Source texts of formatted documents
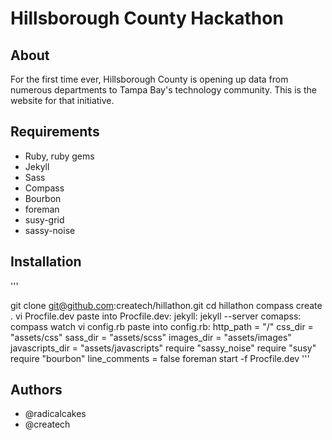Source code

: # Hillsborough County Hackathon #

## About ##

  For the first time ever, Hillsborough County is opening up data from numerous departments to Tampa Bay's technology community.  This is the website for that initiative.   

## Requirements ##

  * Ruby, ruby gems
  * Jekyll
  * Sass
  * Compass
  * Bourbon
  * foreman
  * susy-grid
  * sassy-noise

## Installation ##
   '''

   git clone git@github.com:createch/hillathon.git
   cd hillathon
   compass create .
   vi Procfile.dev
   paste into Procfile.dev: jekyll:  jekyll --server
   comapss: compass watch
   vi config.rb
   paste into config.rb: 
   http_path = "/"
   css_dir = "assets/css"
   sass_dir = "assets/scss"
   images_dir = "assets/images"
   javascripts_dir = "assets/javascripts"
   require "sassy_noise"
   require "susy"
   require "bourbon"
   line_comments = false
   foreman start -f Procfile.dev
   ''' 

## Authors ##
  
  * @radicalcakes
  * @createch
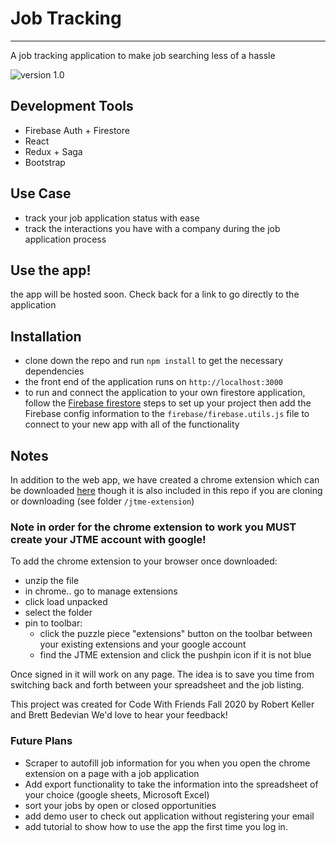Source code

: # Job Tracking 

---

A job tracking application to make job searching less of a hassle

![version 1.0](https://img.shields.io/badge/current%20version-1.0-brightgreen)

## Development Tools

- Firebase Auth + Firestore
- React
- Redux + Saga
- Bootstrap

## Use Case

- track your job application status with ease
- track the interactions you have with a company during the job application process

## Use the app!

the app will be hosted soon. Check back for a link to go directly to the application

## Installation

- clone down the repo and run `npm install` to get the necessary dependencies
- the front end of the application runs on `http://localhost:3000`
- to run and connect the application to your own firestore application, follow the [Firebase firestore](https://firebase.google.com/) steps to set up your project then add the Firebase config information to the `firebase/firebase.utils.js` file to connect to your new app with all of the functionality

## Notes

In addition to the web app, we have created a chrome extension which can be downloaded 
[here](https://drive.google.com/drive/folders/11usDbxUbPIb5IwX9P_fglX8tPBLFrrVq?usp=sharing) though it is also included in this repo if you are cloning or downloading (see folder `/jtme-extension`)

### Note in order for the chrome extension to work you MUST create your JTME account with google! 

To add the chrome extension to your browser once downloaded:

- unzip the file
- in chrome.. go to manage extensions
- click load unpacked
- select the folder
- pin to toolbar: 
  - click the puzzle piece "extensions" button on the toolbar between your existing extensions and your google account
  - find the JTME extension and click the pushpin icon if it is not blue

Once signed in it will work on any page. The idea is to save you time from switching back and forth between your spreadsheet and the job listing. 

This project was created for Code With Friends Fall 2020 by
Robert Keller and Brett Bedevian
We'd love to hear your feedback!


### Future Plans

- Scraper to autofill job information for you when you open the chrome extension on a page with a job application
- Add export functionality to take the information into the spreadsheet of your choice (google sheets, Microsoft Excel)
- sort your jobs by open or closed opportunities
- add demo user to check out application without registering your email
- add tutorial to show how to use the app the first time you log in.
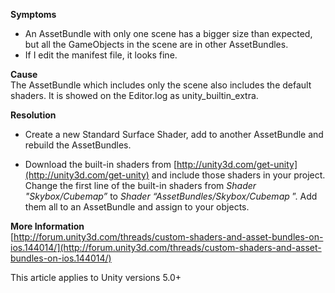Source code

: 
        

**Symptoms** 

*   An AssetBundle with only one scene has a bigger size than expected, but all the GameObjects in the scene are in other AssetBundles. 
*   If I edit the manifest file, it looks fine.

**Cause**   
The AssetBundle which includes only the scene also includes the default shaders. It is showed on the Editor.log as unity_builtin_extra.

**Resolution** 

*   Create a new Standard Surface Shader, add to another AssetBundle and rebuild the AssetBundles.

*   Download the built-in shaders from [http://unity3d.com/get-unity](http://unity3d.com/get-unity) and include those shaders in your project. Change the first line of the built-in shaders from  *Shader "Skybox/Cubemap”*  to  *Shader “AssetBundles/Skybox/Cubemap* ”. Add them all to an AssetBundle and assign to your objects.

**More Information**   
[http://forum.unity3d.com/threads/custom-shaders-and-asset-bundles-on-ios.144014/](http://forum.unity3d.com/threads/custom-shaders-and-asset-bundles-on-ios.144014/)

This article applies to Unity versions 5.0+

      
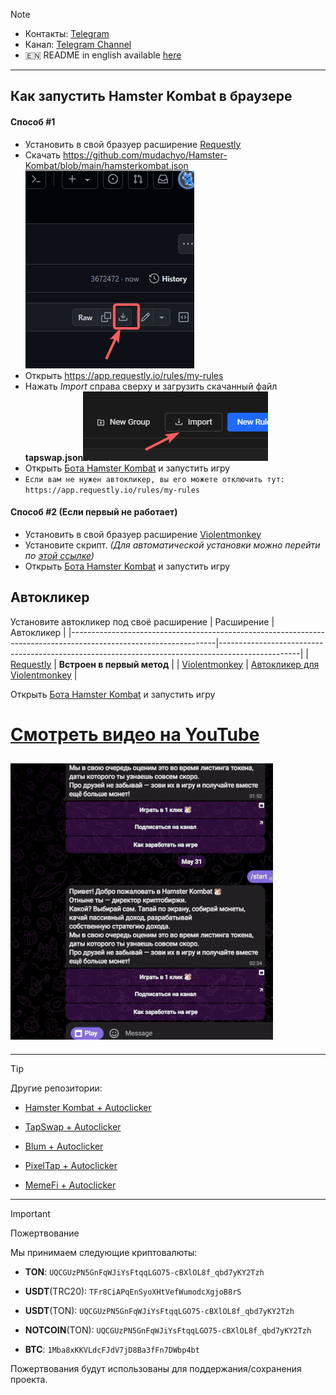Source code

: > [!NOTE]
> - Контакты: [Telegram](https://t.me/mudachyo) 
> - Канал: [Telegram Channel](https://t.me/shopalenka) 
> - 🇪🇳 README in english available [here](README-EN.md)
---
## Как запустить Hamster Kombat в браузере
#### Способ #1
- Установить в свой бразуер расширение [Requestly](https://chromewebstore.google.com/detail/requestly-intercept-modif/mdnleldcmiljblolnjhpnblkcekpdkpa)
- Скачать https://github.com/mudachyo/Hamster-Kombat/blob/main/hamsterkombat.json ![download](download.png)
- Открыть https://app.requestly.io/rules/my-rules
- Нажать _Import_ справа сверху и загрузить скачанный файл **tapswap.json**![Import](import.png)
- Открыть [Бота Hamster Kombat](https://web.telegram.org/k/#?tgaddr=tg%3A%2F%2Fresolve%3Fdomain%3Dhamster_kombat_bot%26appname%3Dstart%26startapp%3DkentId2475526) и запустить игру
- `Если вам не нужен автокликер, вы его можете отключить тут: https://app.requestly.io/rules/my-rules`

#### Способ #2 (Если первый не работает)
- Установить в свой бразуер расширение [Violentmonkey](https://chromewebstore.google.com/detail/violentmonkey/jinjaccalgkegednnccohejagnlnfdag)
- Установите скрипт. _(Для автоматической установки можно перейти по [этой ссылке](https://github.com/mudachyo/Hamster-Kombat/raw/main/hamster-kombat.user.js))_
- Открыть [Бота Hamster Kombat](https://web.telegram.org/k/#?tgaddr=tg%3A%2F%2Fresolve%3Fdomain%3Dhamster_kombat_bot%26appname%3Dstart%26startapp%3DkentId2475526) и запустить игру

## Автокликер
Установите автокликер под своё расширение
| Расширение                                                                                                       | Автокликер                                                                                       |
|------------------------------------------------------------------------------------------------------------------|--------------------------------------------------------------------------------------------------|
| [Requestly](https://chromewebstore.google.com/detail/requestly-intercept-modif/mdnleldcmiljblolnjhpnblkcekpdkpa) | **Встроен в первый метод** |
| [Violentmonkey](https://chromewebstore.google.com/detail/violentmonkey/jinjaccalgkegednnccohejagnlnfdag)         | [Автокликер для Violentmonkey](https://github.com/mudachyo/Hamster-Kombat/raw/main/hamster-autoclicker.user.js)         |

Открыть [Бота Hamster Kombat](https://web.telegram.org/k/#?tgaddr=tg%3A%2F%2Fresolve%3Fdomain%3Dhamster_kombat_bot%26appname%3Dstart%26startapp%3DkentId2475526) и запустить игру
# [Смотреть видео на YouTube](https://www.youtube.com/watch?v=eZtkSSh8IMc)
## ![Результат](result.gif)


---
> [!TIP]
> Другие репозитории:
> 
> - [Hamster Kombat + Autoclicker](https://github.com/mudachyo/Hamster-Kombat)
> 
> - [TapSwap + Autoclicker](https://github.com/mudachyo/TapSwap)
> 
> - [Blum + Autoclicker](https://github.com/mudachyo/Blum)
>
> - [PixelTap + Autoclicker](https://github.com/mudachyo/PixelTap)
> 
> - [MemeFi + Autoclicker](https://github.com/mudachyo/MemeFi-Coin)
---
> [!IMPORTANT] 
> Пожертвование
> 
> Мы принимаем следующие криптовалюты:
> 
> - **TON**: `UQCGUzPN5GnFqWJiYsFtqqLGO75-cBXlOL8f_qbd7yKY2Tzh`
> 
> - **USDT**(TRC20): `TFr8CiAPqEnSyoXHtVefWumodcXgjoB8rS`
> 
> - **USDT**(TON): `UQCGUzPN5GnFqWJiYsFtqqLGO75-cBXlOL8f_qbd7yKY2Tzh`
> 
> - **NOTCOIN**(TON): `UQCGUzPN5GnFqWJiYsFtqqLGO75-cBXlOL8f_qbd7yKY2Tzh`
> 
> - **BTC**: `1Mba8xKKVLdcFJdV7jD8Ba3fFn7DWbp4bt`
> 
> Пожертвования будут использованы для поддержания/сохранения проекта.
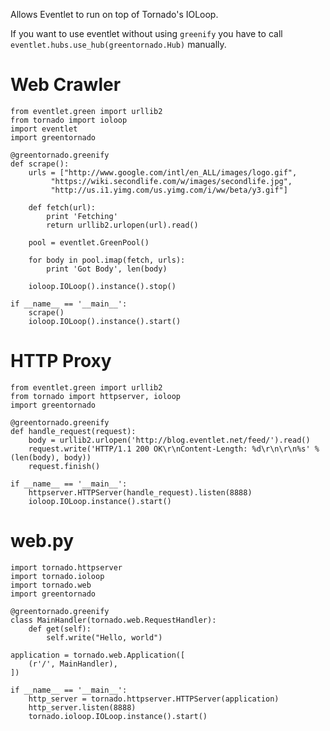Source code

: Allows Eventlet to run on top of Tornado's IOLoop.

If you want to use eventlet without using `greenify` you have to call `eventlet.hubs.use_hub(greentornado.Hub)` manually. 

Web Crawler
===========

    from eventlet.green import urllib2
    from tornado import ioloop
    import eventlet
    import greentornado

    @greentornado.greenify
    def scrape():
        urls = ["http://www.google.com/intl/en_ALL/images/logo.gif",
             "https://wiki.secondlife.com/w/images/secondlife.jpg",
             "http://us.i1.yimg.com/us.yimg.com/i/ww/beta/y3.gif"]

        def fetch(url):
            print 'Fetching'
            return urllib2.urlopen(url).read()

        pool = eventlet.GreenPool()

        for body in pool.imap(fetch, urls):
            print 'Got Body', len(body)

        ioloop.IOLoop().instance().stop()

    if __name__ == '__main__':
        scrape()
        ioloop.IOLoop().instance().start()

HTTP Proxy
==========

    from eventlet.green import urllib2
    from tornado import httpserver, ioloop
    import greentornado

    @greentornado.greenify
    def handle_request(request):
        body = urllib2.urlopen('http://blog.eventlet.net/feed/').read()
        request.write('HTTP/1.1 200 OK\r\nContent-Length: %d\r\n\r\n%s' % (len(body), body))
        request.finish()

    if __name__ == '__main__':
        httpserver.HTTPServer(handle_request).listen(8888)
        ioloop.IOLoop.instance().start()

web.py
===========

    import tornado.httpserver
    import tornado.ioloop
    import tornado.web
    import greentornado

    @greentornado.greenify
    class MainHandler(tornado.web.RequestHandler):
        def get(self):
            self.write("Hello, world")

    application = tornado.web.Application([
        (r'/', MainHandler),
    ])

    if __name__ == '__main__':
        http_server = tornado.httpserver.HTTPServer(application)
        http_server.listen(8888)
        tornado.ioloop.IOLoop.instance().start()

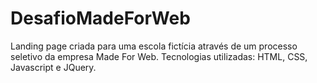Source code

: # DesafioMadeForWeb

Landing page criada para uma escola fictícia através de um processo seletivo da empresa Made For Web. Tecnologias utilizadas: HTML, CSS, Javascript e JQuery.



























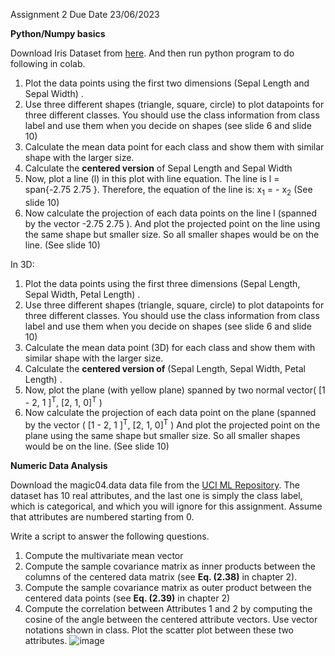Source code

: Assignment 2		Due Date 23/06/2023

**Python/Numpy basics**

Download Iris Dataset from [here](https://archive.ics.uci.edu/ml/datasets/iris).  And then run python program to do following in colab.

1. Plot the data points using the first two dimensions (Sepal Length and Sepal Width) .
1. Use three different shapes (triangle, square, circle) to plot datapoints  for three different classes. You should use the class information from class label and use them when you decide on shapes (see slide 6 and slide 10)
1. Calculate the mean data point for each class and show them with similar shape with the larger size.
1. Calculate the **centered version** of Sepal Length and Sepal Width
1. Now, plot a line (l) in this plot with line equation. The line is l  = span{-2.75 2.75 }. Therefore, the equation of the line is:  x<sub>1</sub> = - x<sub>2</sub>  (See slide 10)
1. Now calculate the projection of each data points on the line l (spanned by the vector -2.75 2.75 ). And plot the projected point on the line using the same shape but smaller size. So all smaller shapes would be on the line. (See slide 10)

In 3D:

1. Plot the data points using the first three dimensions (Sepal Length, Sepal Width, Petal Length) .
1. Use three different shapes (triangle, square, circle) to plot datapoints  for three different classes. You should use the class information from class label and use them when you decide on shapes (see slide 6 and slide 10)
1. Calculate the mean data point (3D) for each class and show them with similar shape with the larger size.
1. Calculate the **centered version of**   (Sepal Length, Sepal Width, Petal Length) .
1. Now, plot the plane (with yellow plane) spanned by two normal vector( [1 - 2,  1 ]<sup>T</sup>, [2, 1, 0]<sup>T</sup> ) 
1. Now calculate the projection of each data point on the plane  (spanned by the vector ( [1 - 2,  1 ]<sup>T</sup>, [2, 1, 0]<sup>T</sup> ) And plot the projected point on the plane  using the same shape but smaller size. So all smaller shapes would be on the line. (See slide 10)

**Numeric Data Analysis**

Download the magic04.data data file from the [UCI ML Repository](https://archive.ics.uci.edu/ml/datasets/MAGIC+Gamma+Telescope). The dataset has 10 real attributes, and the last one is simply the class label, which is categorical, and which you will ignore for this assignment. Assume that attributes are numbered starting from 0.

Write a script to answer the following questions.

1. Compute the multivariate mean vector
1. Compute the sample covariance matrix as inner products between the columns of the centered data matrix (see **Eq. (2.38)** in chapter 2).
1. Compute the sample covariance matrix as outer product between the centered data points (see **Eq. (2.39)** in chapter 2)
1. Compute the correlation between Attributes 1 and 2 by computing the cosine of the angle between the centered attribute vectors. Use vector notations shown in class. Plot the scatter plot between these two attributes.
![image](https://github.com/SyedT1/Data-Mining-CSC417/assets/65404810/7aa8ec9b-4fe2-43e6-a59c-0ba89e0634ea)﻿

* **What you will do**
Count the lines in the preceding entries that contain the string "violentmonkey", and state only the resulting number.

* **Reply to the task**
2